TRY IT: From the entries below, return exactly the lines beginning at the one that contains "There are a" and ending at the one that contains "scheduler may find", both of them included, and only those lines.

:: INPUT ::

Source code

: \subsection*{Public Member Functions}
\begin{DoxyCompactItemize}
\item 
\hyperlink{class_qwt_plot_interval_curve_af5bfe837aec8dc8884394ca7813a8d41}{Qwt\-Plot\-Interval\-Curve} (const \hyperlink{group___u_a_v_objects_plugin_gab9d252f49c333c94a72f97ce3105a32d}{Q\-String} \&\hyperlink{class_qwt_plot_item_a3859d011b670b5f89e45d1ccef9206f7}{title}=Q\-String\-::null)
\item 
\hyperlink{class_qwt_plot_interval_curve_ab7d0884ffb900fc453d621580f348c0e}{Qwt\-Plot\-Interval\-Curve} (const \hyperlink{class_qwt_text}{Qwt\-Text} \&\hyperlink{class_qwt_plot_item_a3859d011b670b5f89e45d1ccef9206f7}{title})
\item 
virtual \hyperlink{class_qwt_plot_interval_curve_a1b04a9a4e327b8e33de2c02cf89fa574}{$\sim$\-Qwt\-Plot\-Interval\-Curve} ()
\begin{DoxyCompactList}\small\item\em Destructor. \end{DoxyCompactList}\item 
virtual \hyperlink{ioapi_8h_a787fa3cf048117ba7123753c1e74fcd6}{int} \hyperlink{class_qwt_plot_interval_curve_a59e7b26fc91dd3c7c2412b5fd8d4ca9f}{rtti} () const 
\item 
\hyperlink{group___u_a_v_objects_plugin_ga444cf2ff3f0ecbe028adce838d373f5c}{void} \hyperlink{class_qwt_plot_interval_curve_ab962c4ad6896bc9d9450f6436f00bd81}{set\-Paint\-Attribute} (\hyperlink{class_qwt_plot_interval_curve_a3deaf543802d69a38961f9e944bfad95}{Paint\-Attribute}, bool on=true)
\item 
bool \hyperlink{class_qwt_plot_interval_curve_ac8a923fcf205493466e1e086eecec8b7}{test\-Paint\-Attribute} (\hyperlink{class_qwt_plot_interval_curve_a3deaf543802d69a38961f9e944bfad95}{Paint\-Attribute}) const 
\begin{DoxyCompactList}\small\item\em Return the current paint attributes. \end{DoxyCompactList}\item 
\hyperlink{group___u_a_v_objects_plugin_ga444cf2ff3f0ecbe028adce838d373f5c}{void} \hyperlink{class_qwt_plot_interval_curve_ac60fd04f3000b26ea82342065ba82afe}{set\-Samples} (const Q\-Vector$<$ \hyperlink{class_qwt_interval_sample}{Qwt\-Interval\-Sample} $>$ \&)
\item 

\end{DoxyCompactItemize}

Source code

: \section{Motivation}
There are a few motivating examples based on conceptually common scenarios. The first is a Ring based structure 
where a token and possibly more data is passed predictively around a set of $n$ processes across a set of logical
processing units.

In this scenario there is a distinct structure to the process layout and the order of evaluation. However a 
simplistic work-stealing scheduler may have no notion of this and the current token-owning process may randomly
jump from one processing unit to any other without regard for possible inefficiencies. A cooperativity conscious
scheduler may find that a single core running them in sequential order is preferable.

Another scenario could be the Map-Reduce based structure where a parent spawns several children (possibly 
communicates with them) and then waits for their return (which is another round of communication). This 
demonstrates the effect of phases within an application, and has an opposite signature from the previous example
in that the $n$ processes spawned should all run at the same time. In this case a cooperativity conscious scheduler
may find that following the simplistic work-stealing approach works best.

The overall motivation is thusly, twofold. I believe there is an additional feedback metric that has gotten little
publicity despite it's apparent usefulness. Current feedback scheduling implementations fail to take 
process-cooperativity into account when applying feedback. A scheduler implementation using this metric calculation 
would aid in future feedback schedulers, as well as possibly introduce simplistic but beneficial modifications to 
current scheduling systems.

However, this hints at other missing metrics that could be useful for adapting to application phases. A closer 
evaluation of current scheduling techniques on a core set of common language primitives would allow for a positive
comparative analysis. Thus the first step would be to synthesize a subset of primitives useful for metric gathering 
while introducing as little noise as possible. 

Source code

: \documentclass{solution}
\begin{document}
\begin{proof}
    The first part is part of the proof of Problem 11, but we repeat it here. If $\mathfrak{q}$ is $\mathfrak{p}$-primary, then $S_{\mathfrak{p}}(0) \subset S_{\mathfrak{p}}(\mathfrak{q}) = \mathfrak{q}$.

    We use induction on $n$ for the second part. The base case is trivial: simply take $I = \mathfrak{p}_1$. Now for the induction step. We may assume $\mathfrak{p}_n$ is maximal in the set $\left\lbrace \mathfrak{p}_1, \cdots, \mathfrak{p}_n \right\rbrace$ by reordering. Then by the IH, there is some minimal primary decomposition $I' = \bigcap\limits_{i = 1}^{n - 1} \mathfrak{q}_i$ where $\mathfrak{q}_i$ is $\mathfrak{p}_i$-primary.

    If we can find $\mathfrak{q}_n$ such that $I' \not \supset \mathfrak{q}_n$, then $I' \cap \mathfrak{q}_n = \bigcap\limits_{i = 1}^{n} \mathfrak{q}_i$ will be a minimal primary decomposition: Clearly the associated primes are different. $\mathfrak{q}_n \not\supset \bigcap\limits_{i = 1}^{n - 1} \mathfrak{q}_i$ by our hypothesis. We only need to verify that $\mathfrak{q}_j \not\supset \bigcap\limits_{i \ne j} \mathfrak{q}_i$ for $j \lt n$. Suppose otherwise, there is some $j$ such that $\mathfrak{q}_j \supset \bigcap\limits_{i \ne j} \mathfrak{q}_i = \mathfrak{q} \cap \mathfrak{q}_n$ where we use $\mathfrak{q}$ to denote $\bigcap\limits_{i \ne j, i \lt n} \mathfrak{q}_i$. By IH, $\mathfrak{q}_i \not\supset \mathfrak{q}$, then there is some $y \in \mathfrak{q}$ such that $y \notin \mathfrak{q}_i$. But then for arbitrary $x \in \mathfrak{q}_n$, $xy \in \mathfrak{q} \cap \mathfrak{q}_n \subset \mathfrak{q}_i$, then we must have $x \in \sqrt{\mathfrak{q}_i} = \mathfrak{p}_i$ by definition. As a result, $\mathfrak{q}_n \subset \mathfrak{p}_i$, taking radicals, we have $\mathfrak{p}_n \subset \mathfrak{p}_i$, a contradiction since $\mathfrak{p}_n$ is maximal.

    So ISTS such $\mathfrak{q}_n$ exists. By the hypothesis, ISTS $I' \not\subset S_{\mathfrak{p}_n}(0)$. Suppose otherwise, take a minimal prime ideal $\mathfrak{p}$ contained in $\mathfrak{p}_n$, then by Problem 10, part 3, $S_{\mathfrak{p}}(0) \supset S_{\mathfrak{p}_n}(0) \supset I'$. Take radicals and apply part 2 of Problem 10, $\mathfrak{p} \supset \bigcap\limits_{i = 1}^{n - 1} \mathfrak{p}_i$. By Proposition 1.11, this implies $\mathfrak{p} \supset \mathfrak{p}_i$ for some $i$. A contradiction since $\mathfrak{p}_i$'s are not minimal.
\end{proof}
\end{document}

:::

TASK OUTPUT:
There are a few motivating examples based on conceptually common scenarios. The first is a Ring based structure 
where a token and possibly more data is passed predictively around a set of $n$ processes across a set of logical
processing units.

In this scenario there is a distinct structure to the process layout and the order of evaluation. However a 
simplistic work-stealing scheduler may have no notion of this and the current token-owning process may randomly
jump from one processing unit to any other without regard for possible inefficiencies. A cooperativity conscious
scheduler may find that a single core running them in sequential order is preferable.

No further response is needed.